* _EXERCISE DESCRIPTION_:
The answer must be an exact printing of every record below, with the pictures omitted.

START DATA FOR THE TASK

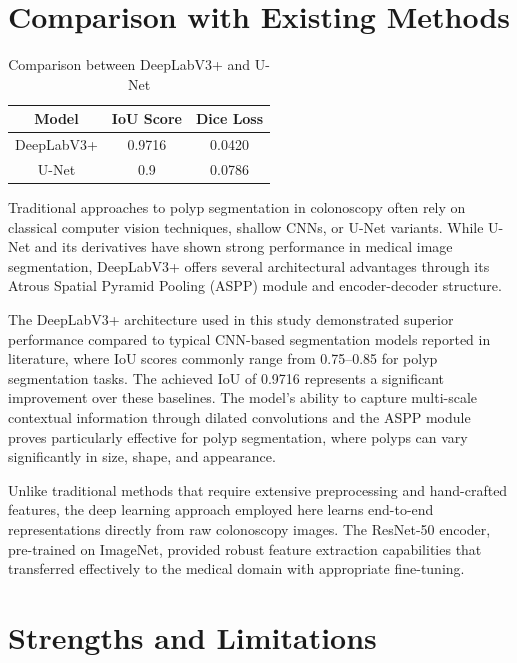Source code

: \documentclass[a4paper,12pt]{report}
\begin{document}
\section{Comparison with Existing Methods}

\begin{table}[h!]
\centering
\caption{Comparison between DeepLabV3+ and U-Net}
\begin{tabular}{|c|c|c|}
\hline
\textbf{Model} & \textbf{IoU Score} & \textbf{Dice Loss} \\
\hline
DeepLabV3+ & 0.9716 & 0.0420 \\
\hline
U-Net & 0.9 & 0.0786 \\
\hline
\end{tabular}
\label{tab:comparison}
\end{table}


Traditional approaches to polyp segmentation in colonoscopy often rely on classical computer vision techniques, shallow CNNs, or U-Net variants. While U-Net and its derivatives have shown strong performance in medical image segmentation, DeepLabV3+ offers several architectural advantages through its Atrous Spatial Pyramid Pooling (ASPP) module and encoder-decoder structure.

The DeepLabV3+ architecture used in this study demonstrated superior performance compared to typical CNN-based segmentation models reported in literature, where IoU scores commonly range from 0.75--0.85 for polyp segmentation tasks. The achieved IoU of 0.9716 represents a significant improvement over these baselines. The model's ability to capture multi-scale contextual information through dilated convolutions and the ASPP module proves particularly effective for polyp segmentation, where polyps can vary significantly in size, shape, and appearance.

Unlike traditional methods that require extensive preprocessing and hand-crafted features, the deep learning approach employed here learns end-to-end representations directly from raw colonoscopy images. The ResNet-50 encoder, pre-trained on ImageNet, provided robust feature extraction capabilities that transferred effectively to the medical domain with appropriate fine-tuning.

\section{Strengths and Limitations}
\end{document}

END DATA FOR THE TASK

* _ANSWER BOX_:
Source code

: \documentclass[a4paper,12pt]{report}
\begin{document}
\section{Comparison with Existing Methods}

\begin{table}[h!]
\centering
\caption{Comparison between DeepLabV3+ and U-Net}
\begin{tabular}{|c|c|c|}
\hline
\textbf{Model} & \textbf{IoU Score} & \textbf{Dice Loss} \\
\hline
DeepLabV3+ & 0.9716 & 0.0420 \\
\hline
U-Net & 0.9 & 0.0786 \\
\hline
\end{tabular}
\label{tab:comparison}
\end{table}


Traditional approaches to polyp segmentation in colonoscopy often rely on classical computer vision techniques, shallow CNNs, or U-Net variants. While U-Net and its derivatives have shown strong performance in medical image segmentation, DeepLabV3+ offers several architectural advantages through its Atrous Spatial Pyramid Pooling (ASPP) module and encoder-decoder structure.

The DeepLabV3+ architecture used in this study demonstrated superior performance compared to typical CNN-based segmentation models reported in literature, where IoU scores commonly range from 0.75--0.85 for polyp segmentation tasks. The achieved IoU of 0.9716 represents a significant improvement over these baselines. The model's ability to capture multi-scale contextual information through dilated convolutions and the ASPP module proves particularly effective for polyp segmentation, where polyps can vary significantly in size, shape, and appearance.

Unlike traditional methods that require extensive preprocessing and hand-crafted features, the deep learning approach employed here learns end-to-end representations directly from raw colonoscopy images. The ResNet-50 encoder, pre-trained on ImageNet, provided robust feature extraction capabilities that transferred effectively to the medical domain with appropriate fine-tuning.

\section{Strengths and Limitations}
\end{document}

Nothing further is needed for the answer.